#### SOURCE DATA
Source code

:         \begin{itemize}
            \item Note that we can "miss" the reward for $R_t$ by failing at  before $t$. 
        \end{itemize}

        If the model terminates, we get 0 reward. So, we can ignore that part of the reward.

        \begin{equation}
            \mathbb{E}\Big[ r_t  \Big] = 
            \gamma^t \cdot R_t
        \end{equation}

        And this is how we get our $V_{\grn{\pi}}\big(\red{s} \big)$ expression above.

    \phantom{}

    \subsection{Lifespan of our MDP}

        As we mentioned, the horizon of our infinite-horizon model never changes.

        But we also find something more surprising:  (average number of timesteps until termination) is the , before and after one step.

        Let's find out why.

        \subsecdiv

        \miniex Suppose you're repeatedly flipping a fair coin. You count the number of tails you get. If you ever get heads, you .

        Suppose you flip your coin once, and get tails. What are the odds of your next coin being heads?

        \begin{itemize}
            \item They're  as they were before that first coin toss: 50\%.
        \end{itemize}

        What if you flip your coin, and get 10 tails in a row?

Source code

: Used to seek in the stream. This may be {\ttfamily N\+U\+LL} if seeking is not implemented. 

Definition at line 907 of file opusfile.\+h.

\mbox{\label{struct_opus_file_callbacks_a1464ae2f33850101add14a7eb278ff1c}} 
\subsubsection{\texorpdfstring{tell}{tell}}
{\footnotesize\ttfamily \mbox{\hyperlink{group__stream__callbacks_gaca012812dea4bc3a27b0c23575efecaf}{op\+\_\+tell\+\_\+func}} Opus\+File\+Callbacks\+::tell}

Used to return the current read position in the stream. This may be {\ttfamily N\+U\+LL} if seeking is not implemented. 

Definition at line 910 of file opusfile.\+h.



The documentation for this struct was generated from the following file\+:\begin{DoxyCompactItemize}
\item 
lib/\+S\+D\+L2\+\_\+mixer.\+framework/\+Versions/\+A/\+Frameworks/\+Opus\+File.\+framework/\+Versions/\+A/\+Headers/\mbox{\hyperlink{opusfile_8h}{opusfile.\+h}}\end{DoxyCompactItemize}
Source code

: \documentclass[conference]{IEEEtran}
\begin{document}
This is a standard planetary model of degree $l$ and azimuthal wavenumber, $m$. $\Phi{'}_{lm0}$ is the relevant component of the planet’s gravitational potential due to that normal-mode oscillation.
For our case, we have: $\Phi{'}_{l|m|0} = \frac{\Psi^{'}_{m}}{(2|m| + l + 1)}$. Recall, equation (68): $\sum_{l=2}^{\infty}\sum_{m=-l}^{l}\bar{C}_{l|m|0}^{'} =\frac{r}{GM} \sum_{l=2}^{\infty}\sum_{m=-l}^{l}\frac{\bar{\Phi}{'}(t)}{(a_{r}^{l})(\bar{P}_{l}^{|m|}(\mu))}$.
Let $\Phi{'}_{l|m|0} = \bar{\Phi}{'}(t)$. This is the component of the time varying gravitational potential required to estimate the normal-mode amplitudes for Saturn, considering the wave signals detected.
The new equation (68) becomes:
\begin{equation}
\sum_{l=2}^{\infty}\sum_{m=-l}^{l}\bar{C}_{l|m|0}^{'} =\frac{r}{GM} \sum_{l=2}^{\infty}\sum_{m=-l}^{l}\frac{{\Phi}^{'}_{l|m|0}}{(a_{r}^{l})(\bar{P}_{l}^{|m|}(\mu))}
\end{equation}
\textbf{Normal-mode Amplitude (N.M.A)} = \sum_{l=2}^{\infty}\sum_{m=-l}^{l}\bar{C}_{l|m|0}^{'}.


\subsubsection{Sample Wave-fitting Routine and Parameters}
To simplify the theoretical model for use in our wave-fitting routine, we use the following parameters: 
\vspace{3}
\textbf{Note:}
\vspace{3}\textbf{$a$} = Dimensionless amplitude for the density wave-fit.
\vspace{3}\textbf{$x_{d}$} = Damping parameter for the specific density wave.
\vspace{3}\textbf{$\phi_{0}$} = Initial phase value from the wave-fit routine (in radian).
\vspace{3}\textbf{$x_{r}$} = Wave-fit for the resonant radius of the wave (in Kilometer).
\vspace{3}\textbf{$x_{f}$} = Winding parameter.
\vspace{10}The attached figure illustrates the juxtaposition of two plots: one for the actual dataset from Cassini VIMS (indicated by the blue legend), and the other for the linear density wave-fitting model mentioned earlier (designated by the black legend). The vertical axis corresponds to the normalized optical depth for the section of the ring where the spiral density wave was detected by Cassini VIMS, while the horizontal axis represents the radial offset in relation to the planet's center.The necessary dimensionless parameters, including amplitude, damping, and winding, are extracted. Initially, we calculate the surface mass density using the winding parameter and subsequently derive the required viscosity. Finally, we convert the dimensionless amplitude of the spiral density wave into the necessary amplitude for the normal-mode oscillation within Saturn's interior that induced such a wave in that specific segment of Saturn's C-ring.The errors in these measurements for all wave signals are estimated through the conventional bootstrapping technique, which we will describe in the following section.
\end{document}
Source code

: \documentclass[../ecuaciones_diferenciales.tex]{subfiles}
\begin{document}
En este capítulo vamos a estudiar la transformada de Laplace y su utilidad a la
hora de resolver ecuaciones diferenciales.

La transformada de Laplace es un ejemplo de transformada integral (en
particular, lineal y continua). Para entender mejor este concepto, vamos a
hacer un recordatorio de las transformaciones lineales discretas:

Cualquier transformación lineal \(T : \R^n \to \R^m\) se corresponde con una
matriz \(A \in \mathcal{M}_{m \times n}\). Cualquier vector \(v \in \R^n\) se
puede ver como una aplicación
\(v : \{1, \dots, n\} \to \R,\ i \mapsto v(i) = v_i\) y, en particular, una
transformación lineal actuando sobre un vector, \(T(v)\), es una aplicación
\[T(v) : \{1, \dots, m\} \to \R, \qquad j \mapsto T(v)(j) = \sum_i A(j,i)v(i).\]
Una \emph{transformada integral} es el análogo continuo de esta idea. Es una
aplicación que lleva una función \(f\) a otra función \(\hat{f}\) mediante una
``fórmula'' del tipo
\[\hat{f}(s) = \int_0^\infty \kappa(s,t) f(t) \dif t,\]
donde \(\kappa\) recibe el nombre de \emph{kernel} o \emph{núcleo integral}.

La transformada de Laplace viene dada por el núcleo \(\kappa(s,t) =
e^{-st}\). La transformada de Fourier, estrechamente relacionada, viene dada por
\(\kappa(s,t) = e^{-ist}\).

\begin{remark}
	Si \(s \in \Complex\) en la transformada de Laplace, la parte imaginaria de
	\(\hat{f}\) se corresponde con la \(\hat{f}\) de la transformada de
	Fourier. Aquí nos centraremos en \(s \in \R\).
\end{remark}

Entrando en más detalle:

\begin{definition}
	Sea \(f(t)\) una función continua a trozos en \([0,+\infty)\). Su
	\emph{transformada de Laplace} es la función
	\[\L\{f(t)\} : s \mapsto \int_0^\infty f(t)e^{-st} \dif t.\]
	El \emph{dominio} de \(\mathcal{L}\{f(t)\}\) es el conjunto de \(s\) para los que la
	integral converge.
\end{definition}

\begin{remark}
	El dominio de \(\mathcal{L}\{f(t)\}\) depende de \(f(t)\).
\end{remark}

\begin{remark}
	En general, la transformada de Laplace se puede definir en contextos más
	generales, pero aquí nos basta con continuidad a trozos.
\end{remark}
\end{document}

#### INSTRUCTIONS TO FOLLOW
What is needed is an exact copy of every entry above.

#### RESULT BELOW
Source code

:         \begin{itemize}
            \item Note that we can "miss" the reward for $R_t$ by failing at  before $t$. 
        \end{itemize}

        If the model terminates, we get 0 reward. So, we can ignore that part of the reward.

        \begin{equation}
            \mathbb{E}\Big[ r_t  \Big] = 
            \gamma^t \cdot R_t
        \end{equation}

        And this is how we get our $V_{\grn{\pi}}\big(\red{s} \big)$ expression above.

    \phantom{}

    \subsection{Lifespan of our MDP}

        As we mentioned, the horizon of our infinite-horizon model never changes.

        But we also find something more surprising:  (average number of timesteps until termination) is the , before and after one step.

        Let's find out why.

        \subsecdiv

        \miniex Suppose you're repeatedly flipping a fair coin. You count the number of tails you get. If you ever get heads, you .

        Suppose you flip your coin once, and get tails. What are the odds of your next coin being heads?

        \begin{itemize}
            \item They're  as they were before that first coin toss: 50\%.
        \end{itemize}

        What if you flip your coin, and get 10 tails in a row?

Source code

: Used to seek in the stream. This may be {\ttfamily N\+U\+LL} if seeking is not implemented. 

Definition at line 907 of file opusfile.\+h.

\mbox{\label{struct_opus_file_callbacks_a1464ae2f33850101add14a7eb278ff1c}} 
\subsubsection{\texorpdfstring{tell}{tell}}
{\footnotesize\ttfamily \mbox{\hyperlink{group__stream__callbacks_gaca012812dea4bc3a27b0c23575efecaf}{op\+\_\+tell\+\_\+func}} Opus\+File\+Callbacks\+::tell}

Used to return the current read position in the stream. This may be {\ttfamily N\+U\+LL} if seeking is not implemented. 

Definition at line 910 of file opusfile.\+h.



The documentation for this struct was generated from the following file\+:\begin{DoxyCompactItemize}
\item 
lib/\+S\+D\+L2\+\_\+mixer.\+framework/\+Versions/\+A/\+Frameworks/\+Opus\+File.\+framework/\+Versions/\+A/\+Headers/\mbox{\hyperlink{opusfile_8h}{opusfile.\+h}}\end{DoxyCompactItemize}
Source code

: \documentclass[conference]{IEEEtran}
\begin{document}
This is a standard planetary model of degree $l$ and azimuthal wavenumber, $m$. $\Phi{'}_{lm0}$ is the relevant component of the planet’s gravitational potential due to that normal-mode oscillation.
For our case, we have: $\Phi{'}_{l|m|0} = \frac{\Psi^{'}_{m}}{(2|m| + l + 1)}$. Recall, equation (68): $\sum_{l=2}^{\infty}\sum_{m=-l}^{l}\bar{C}_{l|m|0}^{'} =\frac{r}{GM} \sum_{l=2}^{\infty}\sum_{m=-l}^{l}\frac{\bar{\Phi}{'}(t)}{(a_{r}^{l})(\bar{P}_{l}^{|m|}(\mu))}$.
Let $\Phi{'}_{l|m|0} = \bar{\Phi}{'}(t)$. This is the component of the time varying gravitational potential required to estimate the normal-mode amplitudes for Saturn, considering the wave signals detected.
The new equation (68) becomes:
\begin{equation}
\sum_{l=2}^{\infty}\sum_{m=-l}^{l}\bar{C}_{l|m|0}^{'} =\frac{r}{GM} \sum_{l=2}^{\infty}\sum_{m=-l}^{l}\frac{{\Phi}^{'}_{l|m|0}}{(a_{r}^{l})(\bar{P}_{l}^{|m|}(\mu))}
\end{equation}
\textbf{Normal-mode Amplitude (N.M.A)} = \sum_{l=2}^{\infty}\sum_{m=-l}^{l}\bar{C}_{l|m|0}^{'}.


\subsubsection{Sample Wave-fitting Routine and Parameters}
To simplify the theoretical model for use in our wave-fitting routine, we use the following parameters: 
\vspace{3}
\textbf{Note:}
\vspace{3}\textbf{$a$} = Dimensionless amplitude for the density wave-fit.
\vspace{3}\textbf{$x_{d}$} = Damping parameter for the specific density wave.
\vspace{3}\textbf{$\phi_{0}$} = Initial phase value from the wave-fit routine (in radian).
\vspace{3}\textbf{$x_{r}$} = Wave-fit for the resonant radius of the wave (in Kilometer).
\vspace{3}\textbf{$x_{f}$} = Winding parameter.
\vspace{10}The attached figure illustrates the juxtaposition of two plots: one for the actual dataset from Cassini VIMS (indicated by the blue legend), and the other for the linear density wave-fitting model mentioned earlier (designated by the black legend). The vertical axis corresponds to the normalized optical depth for the section of the ring where the spiral density wave was detected by Cassini VIMS, while the horizontal axis represents the radial offset in relation to the planet's center.The necessary dimensionless parameters, including amplitude, damping, and winding, are extracted. Initially, we calculate the surface mass density using the winding parameter and subsequently derive the required viscosity. Finally, we convert the dimensionless amplitude of the spiral density wave into the necessary amplitude for the normal-mode oscillation within Saturn's interior that induced such a wave in that specific segment of Saturn's C-ring.The errors in these measurements for all wave signals are estimated through the conventional bootstrapping technique, which we will describe in the following section.
\end{document}
Source code

: \documentclass[../ecuaciones_diferenciales.tex]{subfiles}
\begin{document}
En este capítulo vamos a estudiar la transformada de Laplace y su utilidad a la
hora de resolver ecuaciones diferenciales.

La transformada de Laplace es un ejemplo de transformada integral (en
particular, lineal y continua). Para entender mejor este concepto, vamos a
hacer un recordatorio de las transformaciones lineales discretas:

Cualquier transformación lineal \(T : \R^n \to \R^m\) se corresponde con una
matriz \(A \in \mathcal{M}_{m \times n}\). Cualquier vector \(v \in \R^n\) se
puede ver como una aplicación
\(v : \{1, \dots, n\} \to \R,\ i \mapsto v(i) = v_i\) y, en particular, una
transformación lineal actuando sobre un vector, \(T(v)\), es una aplicación
\[T(v) : \{1, \dots, m\} \to \R, \qquad j \mapsto T(v)(j) = \sum_i A(j,i)v(i).\]
Una \emph{transformada integral} es el análogo continuo de esta idea. Es una
aplicación que lleva una función \(f\) a otra función \(\hat{f}\) mediante una
``fórmula'' del tipo
\[\hat{f}(s) = \int_0^\infty \kappa(s,t) f(t) \dif t,\]
donde \(\kappa\) recibe el nombre de \emph{kernel} o \emph{núcleo integral}.

La transformada de Laplace viene dada por el núcleo \(\kappa(s,t) =
e^{-st}\). La transformada de Fourier, estrechamente relacionada, viene dada por
\(\kappa(s,t) = e^{-ist}\).

\begin{remark}
	Si \(s \in \Complex\) en la transformada de Laplace, la parte imaginaria de
	\(\hat{f}\) se corresponde con la \(\hat{f}\) de la transformada de
	Fourier. Aquí nos centraremos en \(s \in \R\).
\end{remark}

Entrando en más detalle:

\begin{definition}
	Sea \(f(t)\) una función continua a trozos en \([0,+\infty)\). Su
	\emph{transformada de Laplace} es la función
	\[\L\{f(t)\} : s \mapsto \int_0^\infty f(t)e^{-st} \dif t.\]
	El \emph{dominio} de \(\mathcal{L}\{f(t)\}\) es el conjunto de \(s\) para los que la
	integral converge.
\end{definition}

\begin{remark}
	El dominio de \(\mathcal{L}\{f(t)\}\) depende de \(f(t)\).
\end{remark}

\begin{remark}
	En general, la transformada de Laplace se puede definir en contextos más
	generales, pero aquí nos basta con continuidad a trozos.
\end{remark}
\end{document}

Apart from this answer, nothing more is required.